CA-33: Republican Elan Carr Launches Jobs Message on Eve of Primary
BEVERLY HILLS -- Give Republican Elan Carr credit. Not only has he fought for--and won--near-universal acknowledgment as a frontrunner in Henry Waxman's district, but the Army veteran and county prosecutor is already preparing for the general election.
That's the takeaway from a statement the Carr campaign issued on the eve of the June 3 primary election, focusing on ways to stop the steady flight of jobs from Southern California to other states.
Citing recent relocations by Toyota, Imageworks, and Occidental Petroleum, Carr promised to "fight to stop the hemorrhage of quality jobs to other states and countries," and to "work with those same companies to address their concerns and return them to our great state and to our 33rd district."
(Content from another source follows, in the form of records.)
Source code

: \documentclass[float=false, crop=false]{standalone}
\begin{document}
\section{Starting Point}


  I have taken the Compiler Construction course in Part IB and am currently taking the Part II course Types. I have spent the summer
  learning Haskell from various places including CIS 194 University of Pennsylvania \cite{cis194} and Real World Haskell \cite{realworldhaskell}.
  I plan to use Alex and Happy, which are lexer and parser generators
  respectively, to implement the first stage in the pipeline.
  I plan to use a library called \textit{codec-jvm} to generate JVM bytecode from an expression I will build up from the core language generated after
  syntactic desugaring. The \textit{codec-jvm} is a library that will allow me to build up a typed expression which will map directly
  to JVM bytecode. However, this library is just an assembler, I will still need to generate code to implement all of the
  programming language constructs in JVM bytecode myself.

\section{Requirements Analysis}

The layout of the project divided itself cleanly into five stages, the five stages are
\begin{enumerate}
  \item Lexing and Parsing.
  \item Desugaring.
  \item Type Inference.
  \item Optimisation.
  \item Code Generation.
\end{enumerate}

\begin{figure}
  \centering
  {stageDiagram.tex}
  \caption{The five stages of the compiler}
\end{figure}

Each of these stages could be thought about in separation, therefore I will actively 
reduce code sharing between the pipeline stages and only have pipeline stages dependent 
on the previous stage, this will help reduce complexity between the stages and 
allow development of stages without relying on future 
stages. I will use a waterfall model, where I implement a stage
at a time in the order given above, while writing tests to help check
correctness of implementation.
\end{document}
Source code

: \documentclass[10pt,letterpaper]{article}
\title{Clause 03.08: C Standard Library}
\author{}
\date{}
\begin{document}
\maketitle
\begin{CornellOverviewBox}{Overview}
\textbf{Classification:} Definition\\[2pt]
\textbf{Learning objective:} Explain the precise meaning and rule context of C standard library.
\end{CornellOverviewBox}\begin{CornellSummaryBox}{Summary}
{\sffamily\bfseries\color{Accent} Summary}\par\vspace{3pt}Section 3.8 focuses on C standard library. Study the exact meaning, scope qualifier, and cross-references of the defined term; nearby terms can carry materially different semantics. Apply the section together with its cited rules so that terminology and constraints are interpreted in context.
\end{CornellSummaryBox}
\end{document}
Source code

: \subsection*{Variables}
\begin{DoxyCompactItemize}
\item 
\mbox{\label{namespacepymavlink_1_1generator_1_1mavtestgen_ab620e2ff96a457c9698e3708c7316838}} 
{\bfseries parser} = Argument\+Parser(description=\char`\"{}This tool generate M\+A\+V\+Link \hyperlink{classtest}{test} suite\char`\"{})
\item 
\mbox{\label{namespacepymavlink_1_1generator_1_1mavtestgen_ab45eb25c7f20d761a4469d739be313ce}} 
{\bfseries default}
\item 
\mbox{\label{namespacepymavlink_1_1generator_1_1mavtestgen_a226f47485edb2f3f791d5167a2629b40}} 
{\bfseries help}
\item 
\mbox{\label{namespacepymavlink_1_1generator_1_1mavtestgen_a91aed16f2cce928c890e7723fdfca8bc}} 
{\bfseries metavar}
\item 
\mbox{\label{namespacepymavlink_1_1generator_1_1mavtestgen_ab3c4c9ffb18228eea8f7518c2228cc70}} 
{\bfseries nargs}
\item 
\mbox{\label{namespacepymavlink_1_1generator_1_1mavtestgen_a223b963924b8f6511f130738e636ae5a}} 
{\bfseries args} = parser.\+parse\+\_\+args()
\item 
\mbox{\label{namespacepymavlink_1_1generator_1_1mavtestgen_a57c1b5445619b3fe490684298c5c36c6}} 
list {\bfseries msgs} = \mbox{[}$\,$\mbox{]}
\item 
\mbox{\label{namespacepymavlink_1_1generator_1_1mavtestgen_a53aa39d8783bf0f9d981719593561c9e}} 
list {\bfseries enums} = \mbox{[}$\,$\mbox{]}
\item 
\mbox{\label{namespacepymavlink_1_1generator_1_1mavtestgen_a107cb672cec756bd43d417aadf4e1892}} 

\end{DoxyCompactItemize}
Carr's campaign spokesman, John van Winkle, added: "Too many career politicians continue to thumb their noses at businesses of all sizes."
Jobs and the economy remain, by far, the top priorities for California voters, and Carr is clearly hoping to tap into those concerns. He is also, once again, stealing a march on his opponents, striking first on a key issue--just as he was the first of the 18 candidates to run television ads.
Though Carr has not invested as much in his ground game, and has exhausted his primary cash, his strategy has helped him contend in the liberal 33rd.
Two years ago, businessman Bill Bloomfield came within less than ten point of defeating Waxman--but that was only after declaring himself an independent and spending millions of his own dollars.
Carr has not spent any of his own money, and has used careful messaging to punch above his political weight. He has also benefited from an unusually divided field of ten Democrats: only the top two candidates will advance, regardless of party.
Speaking to Breitbart News on Monday afternoon, Carr says that he is "cautiously optimistic" about his chances of qualifying for the runoff. He would not divulge poll details, but said that his poll numbers suggest that with strong turnout from Republican voters, "we could have a very good day tomorrow."
His campaign moves in recent days have reflected that optimism--not just the early "pivot" to jobs, but fundraising for the general.
Last week, the Carr campaign held a private fundraiser, hosted by Las Vegas casino magnate Sheldon Adelson. Carr would go on the record about what Adelson had said at the meeting, but noted that Adelson had spoken passionately about the race for 15 minutes.
On Election Night, Carr is not planning a large rally, since the evening coincides with the Jewish holiday of Shavuot (Pentecost). Instead, he will host a gathering at his home with family, friends, and colleagues.
Clearly, Republicans would love the chance to score an upset in a district virtually owned by Waxman for decades.
No one--not even the left--thinks it impossible that Carr might do it.